What is the count of lines in the listing below that hold the string "music"? Reply with that number alone.
STUDY MATERIAL: Begin
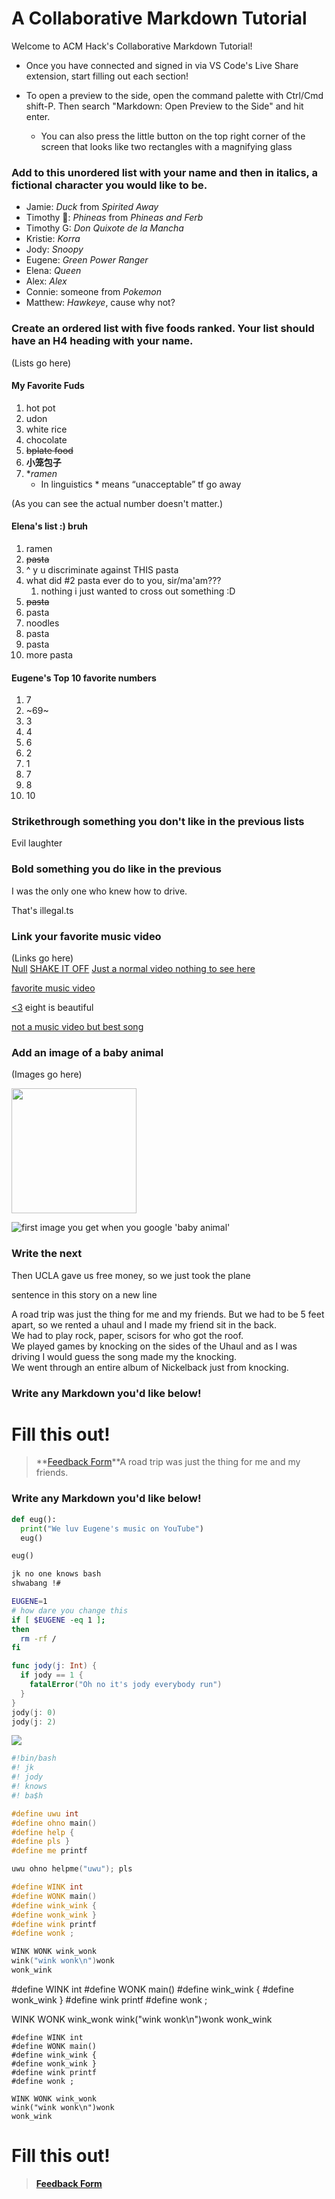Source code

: # A Collaborative Markdown Tutorial

Welcome to ACM Hack's Collaborative Markdown Tutorial!

- Once you have connected and signed in via VS Code's Live Share extension, start filling out each section!
- To open a preview to the side, open the command palette with Ctrl/Cmd shift-P. Then search "Markdown: Open Preview to the Side" and hit enter.

  - You can also press the little button on the top right corner of the screen that looks like two rectangles with a magnifying glass

### Add to this unordered list with your name and then in italics, a fictional character you would like to be.

- Jamie: _Duck_ from _Spirited Away_
- Timothy 👀: _Phineas_ from _Phineas and Ferb_
- Timothy G: _Don Quixote de la Mancha_
- Kristie: _Korra_
- Jody: _Snoopy_
- Eugene: _Green Power Ranger_
- Elena: _Queen_
- Alex: _Alex_
- Connie: someone from _Pokemon_
- Matthew: _Hawkeye_, cause why not?

### Create an ordered list with five foods ranked. Your list should have an H4 heading with your name.

(Lists go here)

#### My Favorite Fuds

1. hot pot
1. udon
1. white rice
1. chocolate
1. ~~bplate food~~
1. **小笼包子**
1. \*_ramen_
   - In linguistics \* means “unacceptable” tf go away

(As you can see the actual number doesn't matter.)

#### Elena's list :) bruh

1. ramen
2. ~~pasta~~
3. ^ y u discriminate against THIS pasta
4. what did #2 pasta ever do to you, sir/ma'am???
   1. nothing i just wanted to cross out something :D
5. ~~pasta~~
6. pasta
7. noodles
8. pasta
9. pasta
10. more pasta

#### Eugene's Top 10 favorite numbers

1. 7
2. ~$69$~
3. 3
4. 4
5. 6
6. 2
7. 1
8. 7
9. 8
10. 10

### Strikethrough something you don't like in the previous lists

Evil laughter

### Bold something you do like in the previous

I was the only one who knew how to drive.

That's illegal.ts

### Link your favorite music video

(Links go here)  
[Null]()
[SHAKE IT OFF](https://www.youtube.com/watch?v=nfWlot6h_JM)
[Just a normal video nothing to see here](https://www.youtube.com/watch?v=dQw4w9WgXcQ)

[favorite music video](https://www.youtube.com/watch?v=SNJ9O0DF0Dk)

[<3](https://www.youtube.com/watch?v=TgOu00Mf3kI)
eight is beautiful

[not a music video but best song](https://www.youtube.com/watch?v=dPPQgPlatwk)

### Add an image of a baby animal

(Images go here)
![]()
<img src=''>

<img src='https://img.scryfall.com/cards/large/front/2/3/2354cb24-5c70-4aaa-8636-46866f0950c1.jpg?1563899392' width=200>

![first image you get when you google 'baby animal'](https://i.ytimg.com/vi/NGC8IS4gjpM/maxresdefault.jpg)

### Write the next

Then UCLA gave us free money, so we just took the plane

sentence in this story on a new line

A road trip was just the thing for me and my friends.
But we had to be 5 feet apart, so we rented a uhaul and I made my friend sit in the back.  
We had to play rock, paper, scisors for who got the roof.\
We played games by knocking on the sides of the Uhaul and as I was driving I would guess the song made my the knocking.\
We went through an entire album of Nickelback just from knocking.

### Write any Markdown you'd like below!

# Fill this out!

> **[Feedback Form](https://tinyurl.com/toolingfeedback-5)**A road trip was just the thing for me and my friends.

### Write any Markdown you'd like below!

```python
def eug():
  print("We luv Eugene's music on YouTube")
  eug()

eug()
```

```bash
jk no one knows bash
shwabang !#

```

```bash
EUGENE=1
# how dare you change this
if [ $EUGENE -eq 1 ];
then
  rm -rf /
fi
```

```swift
func jody(j: Int) {
  if jody == 1 {
    fatalError("Oh no it's jody everybody run")
  }
}
jody(j: 0)
jody(j: 2)
```

![](https://s3.ap-southeast-1.amazonaws.com/images.deccanchronicle.com/dc-Cover-7hqlji2fu754ccr38i0mr9sal2-20170519113544.Medi.jpeg)

```bash
#!bin/bash
#! jk
#! jody
#! knows
#! ba$h
```

```cpp
#define uwu int
#define ohno main()
#define help {
#define pls }
#define me printf

uwu ohno helpme("uwu"); pls
```

```cpp
#define WINK int
#define WONK main()
#define wink_wink {
#define wonk_wink }
#define wink printf
#define wonk ;

WINK WONK wink_wonk
wink("wink wonk\n")wonk
wonk_wink
```

#define WINK int
#define WONK main()
#define wink_wink {
#define wonk_wink }
#define wink printf
#define wonk ;

WINK WONK wink_wonk
wink("wink wonk\n")wonk
wonk_wink

```
#define WINK int
#define WONK main()
#define wink_wink {
#define wonk_wink }
#define wink printf
#define wonk ;

WINK WONK wink_wonk
wink("wink wonk\n")wonk
wonk_wink
```

# Fill this out!

> **[Feedback Form](https://tinyurl.com/toolingfeedback-5)**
STUDY MATERIAL: End
**SOLUTION TO THIS TASK**.
4